Washington this month slapped 25 percent tariffs on $34 billion in Chinese imports including cars, and Beijing quickly retaliated with an increase in tariffs on U.S. goods. President Donald Trump is also threatening tariffs against car imports from Europe, where Volvo has two car plants.
Volvo has so far made no changes to its announced plans to focus on sedan production in Charleston, while importing its flagship SUV to the United States.
But Geely - which hopes any IPO will command a high valuation for Volvo’s big plans in autonomous, electrified and subscription-based motoring - has acknowledged the problem.
Speaking in Hong Kong last month, Geely Chairman Li Shufu said higher tariffs would bring price increases and force Volvo to diversify its U.S., Chinese and European production to assemble more models in each region.
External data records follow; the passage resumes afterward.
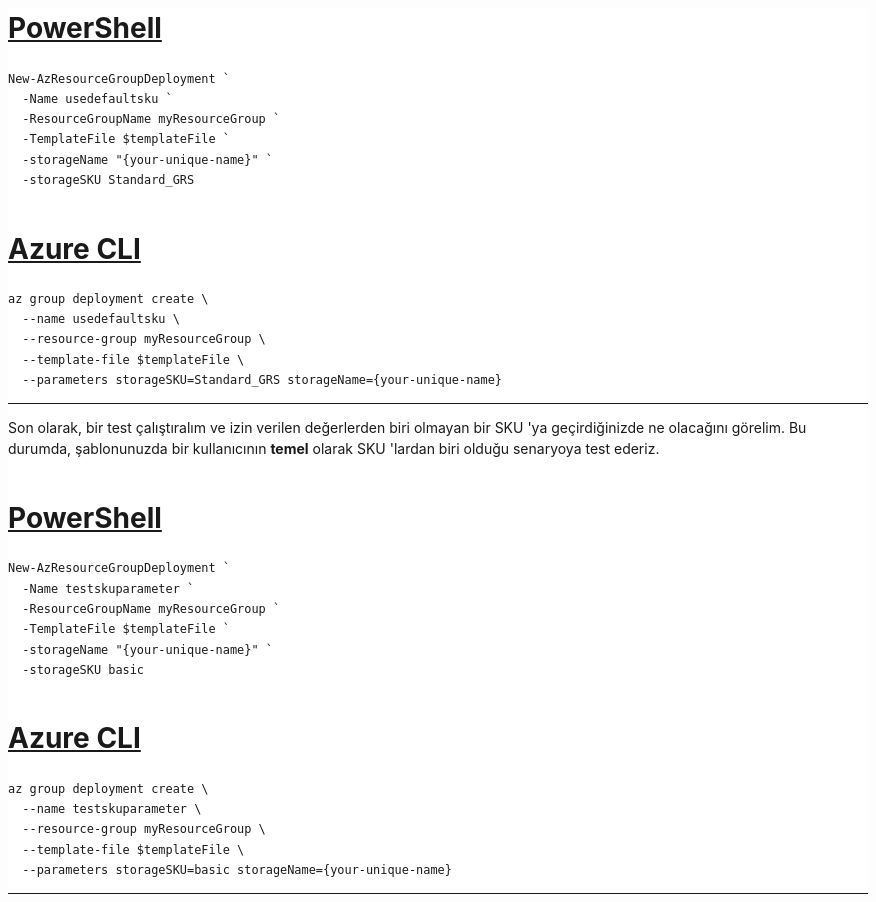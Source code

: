 # <a name="powershelltabazure-powershell"></a>[PowerShell](#tab/azure-powershell)

```azurepowershell
New-AzResourceGroupDeployment `
  -Name usedefaultsku `
  -ResourceGroupName myResourceGroup `
  -TemplateFile $templateFile `
  -storageName "{your-unique-name}" `
  -storageSKU Standard_GRS
```

# <a name="azure-clitabazure-cli"></a>[Azure CLI](#tab/azure-cli)

```azurecli
az group deployment create \
  --name usedefaultsku \
  --resource-group myResourceGroup \
  --template-file $templateFile \
  --parameters storageSKU=Standard_GRS storageName={your-unique-name}
```

---

Son olarak, bir test çalıştıralım ve izin verilen değerlerden biri olmayan bir SKU 'ya geçirdiğinizde ne olacağını görelim. Bu durumda, şablonunuzda bir kullanıcının **temel** olarak SKU 'lardan biri olduğu senaryoya test ederiz.

# <a name="powershelltabazure-powershell"></a>[PowerShell](#tab/azure-powershell)

```azurepowershell
New-AzResourceGroupDeployment `
  -Name testskuparameter `
  -ResourceGroupName myResourceGroup `
  -TemplateFile $templateFile `
  -storageName "{your-unique-name}" `
  -storageSKU basic
```

# <a name="azure-clitabazure-cli"></a>[Azure CLI](#tab/azure-cli)

```azurecli
az group deployment create \
  --name testskuparameter \
  --resource-group myResourceGroup \
  --template-file $templateFile \
  --parameters storageSKU=basic storageName={your-unique-name}
```

---
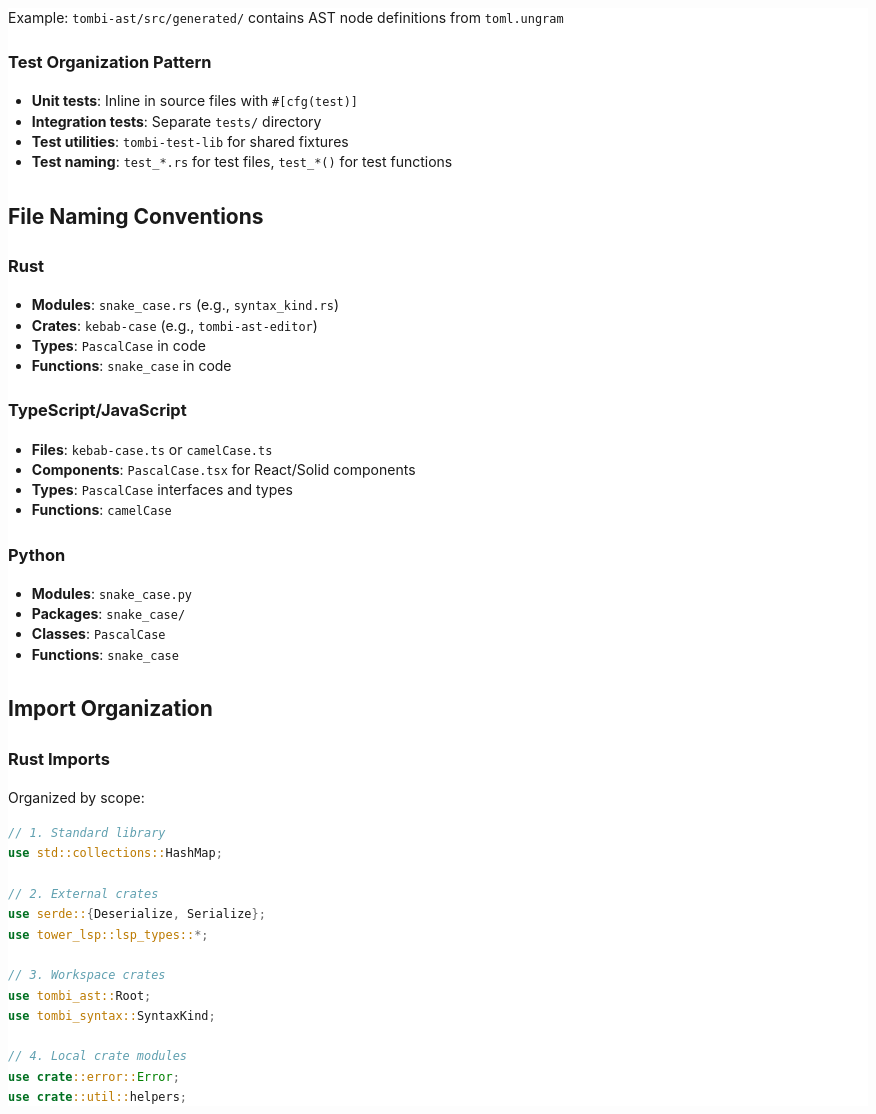 Example: `tombi-ast/src/generated/` contains AST node definitions from `toml.ungram`

### Test Organization Pattern

- **Unit tests**: Inline in source files with `#[cfg(test)]`
- **Integration tests**: Separate `tests/` directory
- **Test utilities**: `tombi-test-lib` for shared fixtures
- **Test naming**: `test_*.rs` for test files, `test_*()` for test functions

## File Naming Conventions

### Rust
- **Modules**: `snake_case.rs` (e.g., `syntax_kind.rs`)
- **Crates**: `kebab-case` (e.g., `tombi-ast-editor`)
- **Types**: `PascalCase` in code
- **Functions**: `snake_case` in code

### TypeScript/JavaScript
- **Files**: `kebab-case.ts` or `camelCase.ts`
- **Components**: `PascalCase.tsx` for React/Solid components
- **Types**: `PascalCase` interfaces and types
- **Functions**: `camelCase`

### Python
- **Modules**: `snake_case.py`
- **Packages**: `snake_case/`
- **Classes**: `PascalCase`
- **Functions**: `snake_case`

## Import Organization

### Rust Imports
Organized by scope:
```rust
// 1. Standard library
use std::collections::HashMap;

// 2. External crates
use serde::{Deserialize, Serialize};
use tower_lsp::lsp_types::*;

// 3. Workspace crates
use tombi_ast::Root;
use tombi_syntax::SyntaxKind;

// 4. Local crate modules
use crate::error::Error;
use crate::util::helpers;
```
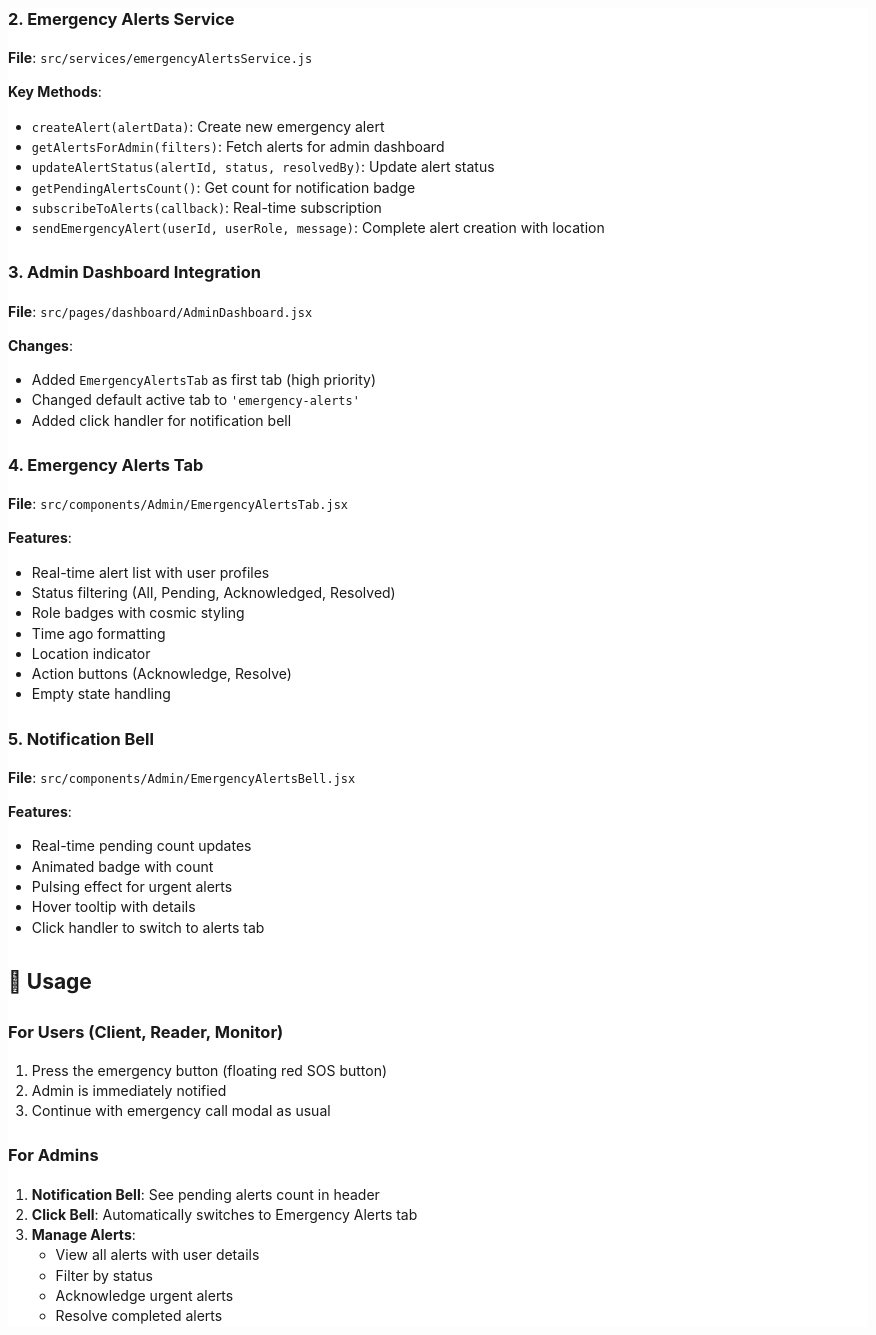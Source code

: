 ### 2. Emergency Alerts Service

**File**: `src/services/emergencyAlertsService.js`

**Key Methods**:
- `createAlert(alertData)`: Create new emergency alert
- `getAlertsForAdmin(filters)`: Fetch alerts for admin dashboard
- `updateAlertStatus(alertId, status, resolvedBy)`: Update alert status
- `getPendingAlertsCount()`: Get count for notification badge
- `subscribeToAlerts(callback)`: Real-time subscription
- `sendEmergencyAlert(userId, userRole, message)`: Complete alert creation with location

### 3. Admin Dashboard Integration

**File**: `src/pages/dashboard/AdminDashboard.jsx`

**Changes**:
- Added `EmergencyAlertsTab` as first tab (high priority)
- Changed default active tab to `'emergency-alerts'`
- Added click handler for notification bell

### 4. Emergency Alerts Tab

**File**: `src/components/Admin/EmergencyAlertsTab.jsx`

**Features**:
- Real-time alert list with user profiles
- Status filtering (All, Pending, Acknowledged, Resolved)
- Role badges with cosmic styling
- Time ago formatting
- Location indicator
- Action buttons (Acknowledge, Resolve)
- Empty state handling

### 5. Notification Bell

**File**: `src/components/Admin/EmergencyAlertsBell.jsx`

**Features**:
- Real-time pending count updates
- Animated badge with count
- Pulsing effect for urgent alerts
- Hover tooltip with details
- Click handler to switch to alerts tab

## 🚀 Usage

### For Users (Client, Reader, Monitor)
1. Press the emergency button (floating red SOS button)
2. Admin is immediately notified
3. Continue with emergency call modal as usual

### For Admins
1. **Notification Bell**: See pending alerts count in header
2. **Click Bell**: Automatically switches to Emergency Alerts tab
3. **Manage Alerts**: 
   - View all alerts with user details
   - Filter by status
   - Acknowledge urgent alerts
   - Resolve completed alerts

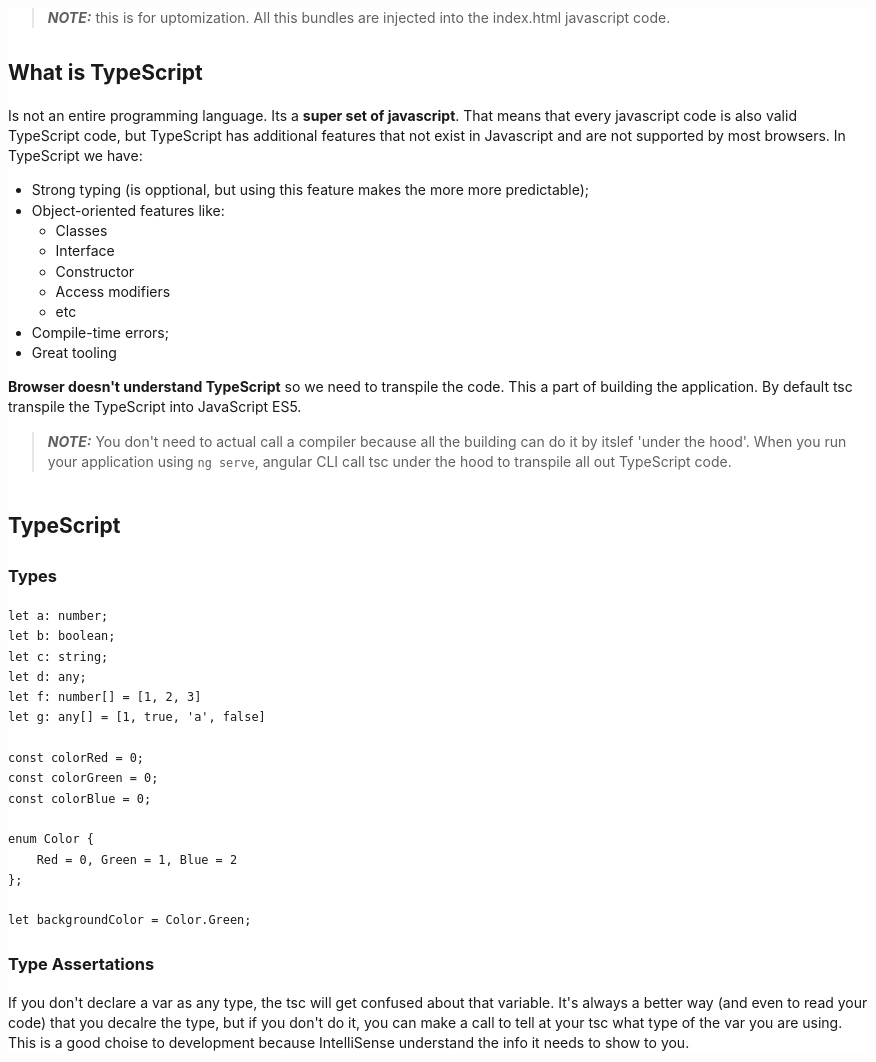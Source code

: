 > **_NOTE:_** this is for uptomization. All this bundles are injected into the index.html javascript code.

## What is TypeScript
Is not an entire programming language. Its a **super set of javascript**. That means that every javascript code is also valid TypeScript code, but TypeScript has additional features that not exist in Javascript and are not supported by most browsers.
In TypeScript we have:
- Strong typing (is opptional, but using this feature makes the more more predictable);
- Object-oriented features like:
  - Classes
  - Interface
  - Constructor
  - Access modifiers
  - etc
- Compile-time errors;
- Great tooling

**Browser doesn't understand TypeScript** so we need to transpile the code. This a part of building the application. By default tsc transpile the TypeScript into JavaScript ES5.
> **_NOTE:_** You don't need to actual call a compiler because all the building can do it by itslef 'under the hood'. When you run your application using `ng serve`, angular CLI call tsc under the hood to transpile all out TypeScript code.

#

## TypeScript
### **Types** 
```
let a: number;
let b: boolean;
let c: string;
let d: any; 
let f: number[] = [1, 2, 3]
let g: any[] = [1, true, 'a', false]

const colorRed = 0;
const colorGreen = 0;
const colorBlue = 0;

enum Color {
    Red = 0, Green = 1, Blue = 2
};

let backgroundColor = Color.Green;

```

### **Type Assertations**
If you don't declare a var as any type, the tsc will get confused about that variable. It's always a better way (and even to read your code) that you decalre the type, but if you don't do it, you can make a call to tell at your tsc what type of the var you are using. This is a good choise to development because IntelliSense understand the info it needs to show to you.
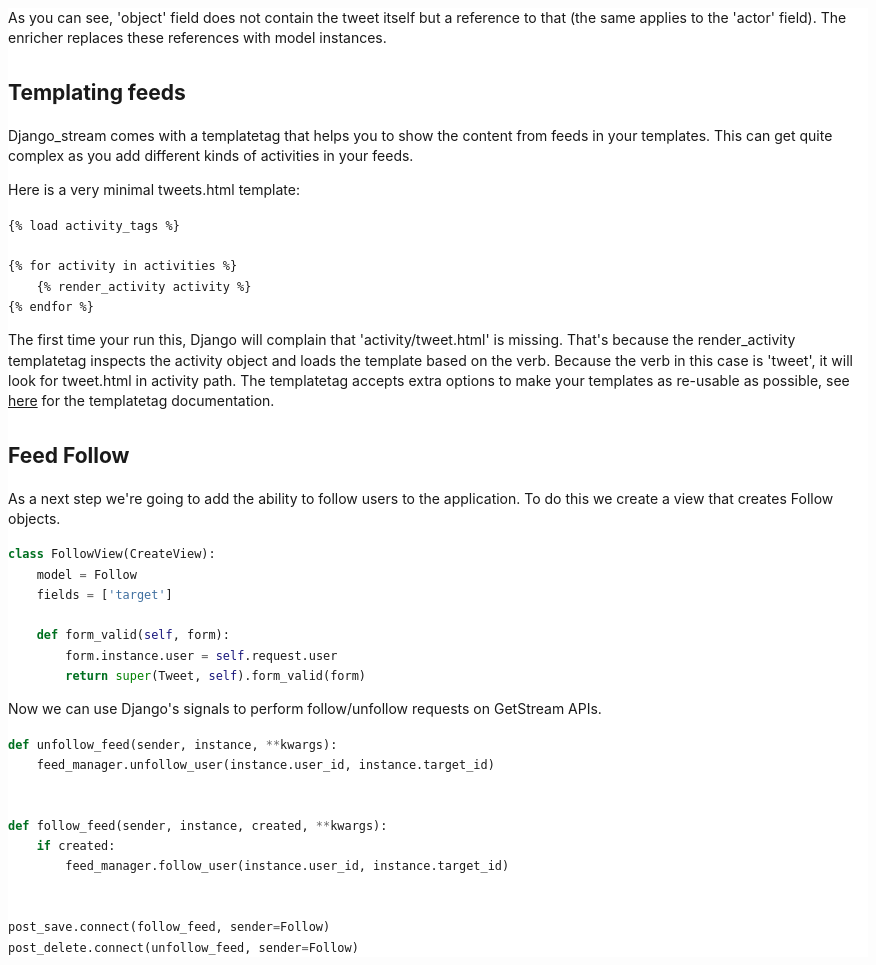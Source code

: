 As you can see, 'object' field does not contain the tweet itself but a reference to that (the same applies to the 'actor' field). The enricher replaces these references with model instances.

Templating feeds
----------------

Django_stream comes with a templatetag that helps you to show the content from feeds in your templates. This can get quite complex as you add different kinds of activities in your feeds.

Here is a very minimal tweets.html template:

```htmlDjango
{% load activity_tags %}

{% for activity in activities %}
    {% render_activity activity %}
{% endfor %}
```

The first time your run this, Django will complain that 'activity/tweet.html' is missing. That's because the render_activity templatetag inspects the activity object and loads the template based on the verb.
Because the verb in this case is 'tweet', it will look for tweet.html in activity path. The templatetag accepts extra options to make your templates as re-usable as possible, see [here](https://github.com/GetStream/stream-Django#templating) for the templatetag documentation.


Feed Follow
-----------

As a next step we're going to add the ability to follow users to the application. To do this we create a view that creates Follow objects.

```python
class FollowView(CreateView):
    model = Follow
    fields = ['target']

    def form_valid(self, form):
        form.instance.user = self.request.user
        return super(Tweet, self).form_valid(form)
```

Now we can use Django's signals to perform follow/unfollow requests on GetStream APIs.

```python
def unfollow_feed(sender, instance, **kwargs):
    feed_manager.unfollow_user(instance.user_id, instance.target_id)


def follow_feed(sender, instance, created, **kwargs):
    if created:
        feed_manager.follow_user(instance.user_id, instance.target_id)


post_save.connect(follow_feed, sender=Follow)
post_delete.connect(unfollow_feed, sender=Follow)
```
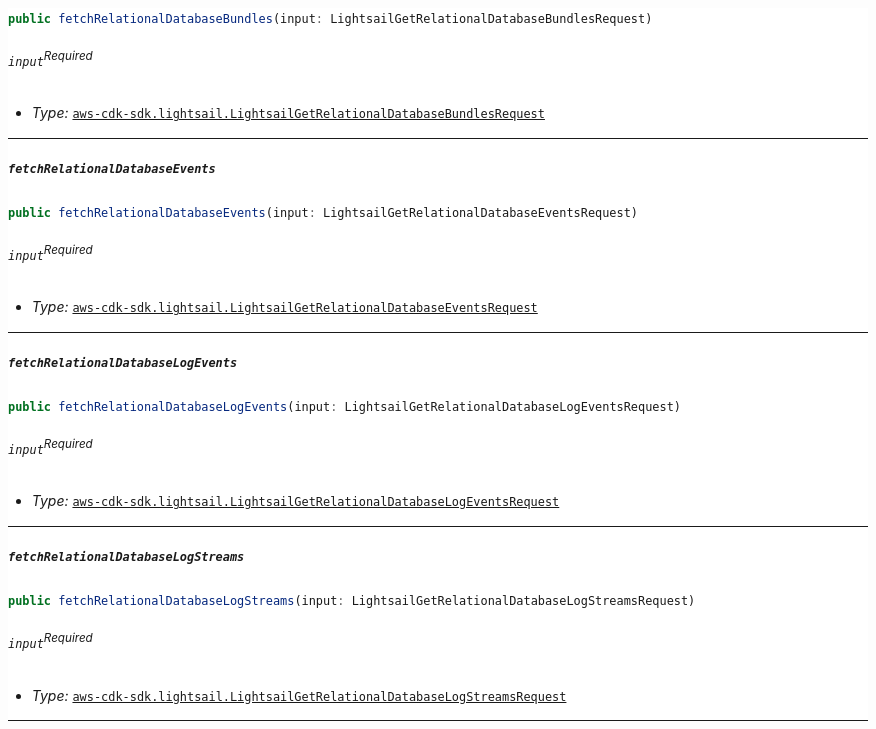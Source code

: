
 ```typescript
public fetchRelationalDatabaseBundles(input: LightsailGetRelationalDatabaseBundlesRequest)
```

###### `input`<sup>Required</sup> <a name="aws-cdk-sdk.lightsail.LightsailClient.parameter.input"></a>

- *Type:* [`aws-cdk-sdk.lightsail.LightsailGetRelationalDatabaseBundlesRequest`](#aws-cdk-sdk.lightsail.LightsailGetRelationalDatabaseBundlesRequest)

---

##### `fetchRelationalDatabaseEvents` <a name="aws-cdk-sdk.lightsail.LightsailClient.fetchRelationalDatabaseEvents"></a>

```typescript
public fetchRelationalDatabaseEvents(input: LightsailGetRelationalDatabaseEventsRequest)
```

###### `input`<sup>Required</sup> <a name="aws-cdk-sdk.lightsail.LightsailClient.parameter.input"></a>

- *Type:* [`aws-cdk-sdk.lightsail.LightsailGetRelationalDatabaseEventsRequest`](#aws-cdk-sdk.lightsail.LightsailGetRelationalDatabaseEventsRequest)

---

##### `fetchRelationalDatabaseLogEvents` <a name="aws-cdk-sdk.lightsail.LightsailClient.fetchRelationalDatabaseLogEvents"></a>

```typescript
public fetchRelationalDatabaseLogEvents(input: LightsailGetRelationalDatabaseLogEventsRequest)
```

###### `input`<sup>Required</sup> <a name="aws-cdk-sdk.lightsail.LightsailClient.parameter.input"></a>

- *Type:* [`aws-cdk-sdk.lightsail.LightsailGetRelationalDatabaseLogEventsRequest`](#aws-cdk-sdk.lightsail.LightsailGetRelationalDatabaseLogEventsRequest)

---

##### `fetchRelationalDatabaseLogStreams` <a name="aws-cdk-sdk.lightsail.LightsailClient.fetchRelationalDatabaseLogStreams"></a>

```typescript
public fetchRelationalDatabaseLogStreams(input: LightsailGetRelationalDatabaseLogStreamsRequest)
```

###### `input`<sup>Required</sup> <a name="aws-cdk-sdk.lightsail.LightsailClient.parameter.input"></a>

- *Type:* [`aws-cdk-sdk.lightsail.LightsailGetRelationalDatabaseLogStreamsRequest`](#aws-cdk-sdk.lightsail.LightsailGetRelationalDatabaseLogStreamsRequest)

---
“We will have to invest in producing a higher number of car models locally,” the South China Morning Post quoted him as saying.
Volvo’s first-half profit rose 15.7 percent to 7.8 billion crowns on revenue of 122.9 billion crowns, up 23.6 percent. ($1 = 8.8648 Swedish crowns) (Reporting by Laurence Frost in Paris and Esha Vaish in Stockholm; Additional reporting by Nick Carey in Detroit; Editing by Kevin Liffey)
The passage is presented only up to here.